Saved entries
:::

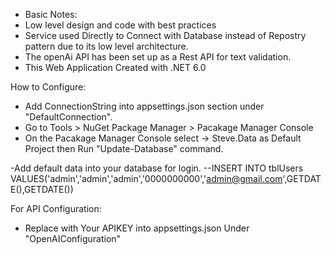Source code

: 
- Basic Notes:
- Low level design and code with best  practices
- Service used Directly to Connect with Database instead of Repostry pattern due to its low level architecture.
- The openAi API has been set up as a Rest API for text validation.
- This Web Application Created with .NET 6.0

How to Configure:
- Add ConnectionString into appsettings.json section under "DefaultConnection".
- Go to Tools > NuGet Package Manager > Pacakage Manager Console
- On the Pacakage Manager Console select -> Steve.Data as Default Project then Run "Update-Database" command.
 
-Add default data into your database for login.
--INSERT INTO tblUsers VALUES('admin','admin','admin','0000000000','admin@gmail.com',GETDATE(),GETDATE())

For API Configuration:
- Replace <KEY> with Your APIKEY into appsettings.json Under "OpenAIConfiguration"

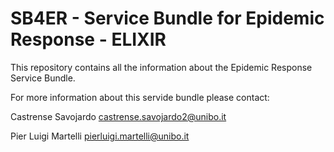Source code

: # SB4ER - Service Bundle for Epidemic Response - ELIXIR

This repository contains all the information about the Epidemic Response Service Bundle.

For more information about this servide bundle please contact:

Castrense Savojardo castrense.savojardo2@unibo.it

Pier Luigi Martelli pierluigi.martelli@unibo.it

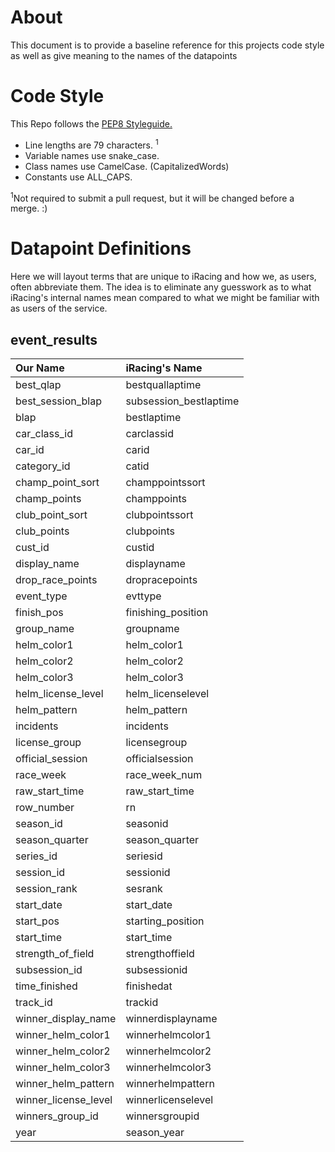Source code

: # About

This document is to provide a baseline reference for this projects code style as well as give meaning to the names of the datapoints

# Code Style

This Repo follows the [PEP8 Styleguide.](https://www.python.org/dev/peps/pep-0008/)

- Line lengths are 79 characters. <sup>1</sup>
- Variable names use snake_case.
- Class names use CamelCase. (CapitalizedWords)
- Constants use ALL_CAPS.

<sup>1</sup>Not required to submit a pull request, but it will be changed before a merge. :)

# Datapoint Definitions
Here we will layout terms that are unique to iRacing and how we, as users, often abbreviate them. The idea is to eliminate any guesswork as to what iRacing's internal names mean compared to what we might be familiar with as users of the service. 

## event_results
Our Name|	iRacing's Name
 :---|	:---
best_qlap|	 bestquallaptime
best_session_blap|	 subsession_bestlaptime
blap|	 bestlaptime
car_class_id|	 carclassid
car_id|	 carid
category_id|	 catid
champ_point_sort|	 champpointssort
champ_points|	 champpoints
club_point_sort|	 clubpointssort
club_points|	 clubpoints
cust_id|	 custid
display_name|	 displayname
drop_race_points|	 dropracepoints
event_type|	 evttype
finish_pos|	 finishing_position
group_name|	 groupname
helm_color1|	 helm_color1
helm_color2|	 helm_color2
helm_color3|	 helm_color3
helm_license_level|	 helm_licenselevel
helm_pattern|	 helm_pattern
incidents|	 incidents
license_group|	 licensegroup
official_session|	 officialsession
race_week|	 race_week_num
raw_start_time|	 raw_start_time
row_number|	 rn
season_id|	 seasonid
season_quarter|	 season_quarter
series_id|	 seriesid
session_id|	 sessionid
session_rank|	 sesrank
start_date|	 start_date
start_pos|	 starting_position
start_time|	 start_time
strength_of_field|	 strengthoffield
subsession_id|	 subsessionid
time_finished|	 finishedat
track_id|	 trackid
winner_display_name|	 winnerdisplayname
winner_helm_color1|	 winnerhelmcolor1
winner_helm_color2|	 winnerhelmcolor2
winner_helm_color3|	 winnerhelmcolor3
winner_helm_pattern|	 winnerhelmpattern
winner_license_level|	 winnerlicenselevel
winners_group_id|	 winnersgroupid
year|	 season_year

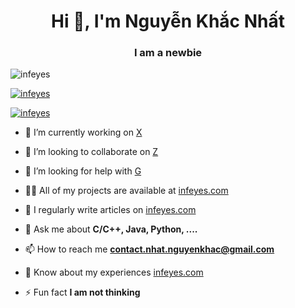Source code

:<h1 align="center">Hi 👋, I'm Nguyễn Khắc Nhất</h1>
<h3 align="center">I am a newbie</h3>

<p align="left"> <img src="https://komarev.com/ghpvc/?username=infeyes&label=Profile%20views&color=0e75b6&style=flat" alt="infeyes" /> </p>

<p align="left"> <a href="https://github.com/ryo-ma/github-profile-trophy"><img src="https://github-profile-trophy.vercel.app/?username=infeyes" alt="infeyes" /></a> </p>

<p align="left"> <a href="https://twitter.com/infeyes" target="blank"><img src="https://img.shields.io/twitter/follow/infeyes?logo=twitter&style=for-the-badge" alt="infeyes" /></a> </p>

- 🔭 I’m currently working on [X](Y)

- 👯 I’m looking to collaborate on [Z](T)

- 🤝 I’m looking for help with [G](H)

- 👨‍💻 All of my projects are available at [infeyes.com](infeyes.com)

- 📝 I regularly write articles on [infeyes.com](infeyes.com)

- 💬 Ask me about **C/C++, Java, Python, ....**

- 📫 How to reach me **contact.nhat.nguyenkhac@gmail.com**

- 📄 Know about my experiences [infeyes.com](infeyes.com)

- ⚡ Fun fact **I am not thinking**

:::

» PROMPT
Collect the lines of the data that carry the word "Response".

» RESULT
: # SB4ER - Service Bundle for Epidemic Response - ELIXIR
This repository contains all the information about the Epidemic Response Service Bundle.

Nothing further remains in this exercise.